Categories: EducationNews

Four Wyoming teachers receive Presidential Award

CHEYENNE, Wyo. — Four Wyoming teachers have received the Presidential Award for Excellence in Mathematics and Science Teaching (PAEMST). President Donald J. Trump made the announcement of the 2017/2018 winners on Tuesday.

Necole Hanks, Amy Kassel, Helen Ommen, and Jim Stith received the award.

PAEMST is the highest recognition that K-12 mathematics, science, or computer science teachers can receive in the U.S. Nominations and awards are facilitated by the White House Office of Science and Technology Policy (OSTP) and the National Science Foundation.

Hanks teaches sixth-grade science at Powell Middle School, Kassel is the secondary mathematics curriculum coordinator and instructional facilitator with Laramie County School District #1 in Cheyenne, Ommen teaches gifted and talented students at Spring Creek Elementary School in Laramie, and Stith teaches environmental science at Newcastle High School.

“These four teachers are an inspiration to students and colleagues. They are true leaders,” said State Superintendent of Public Instruction Jillian Balow. “I am so very proud of Necole, Amy, Helen and Jim for their dedication to math and science education, and for their commitment to the students of Wyoming.”

A panel of distinguished mathematicians, scientists, and educators at the state and national level assess the applications before recommending nominees to OSTP. Teachers are selected based on their distinction in the classroom and dedication to improving science, technology, engineering, and math (STEM) education. Enacted by Congress in 1983, the program authorizes the President to award 108 math and science teachers each year in recognition of their contribution to excellent teaching and learning.

“I truly feel honored to receive an award of this magnitude,” Hanks said. “I am blessed to share my passion for teaching science to future world changers and even more fortunate to improve my practice each day.”

“I am eager to have the opportunity to build partnerships with like-minded colleagues for the benefit of students,” Ommen said. “This award will be a powerful tool for more innovation and learning.”

“Mathematics education is my passion,” said Kassel, who taught 7-12 grade mathematics at East High School in Cheyenne at the time of her 2017 nomination. “I am excited to be part of this community of teacher-leaders, with an opportunity to impact mathematics education in my district, and our state and nation.”

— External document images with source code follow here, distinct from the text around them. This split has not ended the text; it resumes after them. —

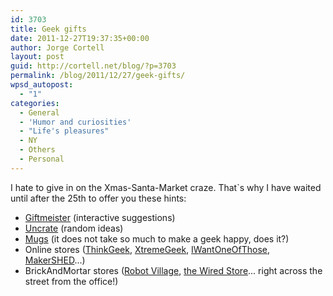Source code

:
 ```yaml
---
id: 3703
title: Geek gifts
date: 2011-12-27T19:37:35+00:00
author: Jorge Cortell
layout: post
guid: http://cortell.net/blog/?p=3703
permalink: /blog/2011/12/27/geek-gifts/
wpsd_autopost:
  - "1"
categories:
  - General
  - 'Humor and curiosities'
  - "Life's pleasures"
  - NY
  - Others
  - Personal
---
```

I hate to give in on the Xmas-Santa-Market craze. That`s why I have waited until after the 25th to offer you these hints:

  * <a title="http://www.giftmeister.com/" href="http://www.giftmeister.com/" target="_blank">Giftmeister</a> (interactive suggestions)
  * <a title="http://uncrate.com/" href="http://uncrate.com/" target="_blank">Uncrate</a> (random ideas)
  * <a title="http://www.makeuseof.com/tag/10-awesome-novelty-geek-mugs-created/" href="http://www.makeuseof.com/tag/10-awesome-novelty-geek-mugs-created/" target="_blank">Mugs</a> (it does not take so much to make a geek happy, does it?)
  * Online stores (<a title="http://www.thinkgeek.com/" href="http://www.thinkgeek.com/" target="_blank">ThinkGeek</a>, <a title="http://www.x-tremegeek.com/" href="http://www.x-tremegeek.com/" target="_blank">XtremeGeek</a>, <a title="http://www.iwantoneofthose.com/" href="http://www.iwantoneofthose.com/" target="_blank">IWantOneOfThose</a>, <a title="http://www.makershed.com/" href="http://www.makershed.com/" target="_blank">MakerSHED</a>...)
  * BrickAndMortar stores (<a title="http://robotvillage.com/" href="http://robotvillage.com/" target="_blank">Robot Village</a>, <a title="http://store.wired.com/" href="http://store.wired.com/" target="_blank">the Wired Store</a>... right across the street from the office!)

“It is an honor not only for myself, but also for the coworkers, mentors, and administrators who gave me the opportunity to advance my teaching abilities,” Stith said. “My love for science and knowledge was inspired by Sharla Dowding, a high school science teacher, and I strive to pass that passion on to my students.”

The awardees come from all 50 states, the District of Columbia, the Department of Defense Education Activity (DoDEA) schools, and schools in four U.S. territories. Each recipient receives a certificate signed by the President; a trip to Washington D.C. to attend a series of recognition events and professional development opportunities; and a $10,000 award from the National Science Foundation.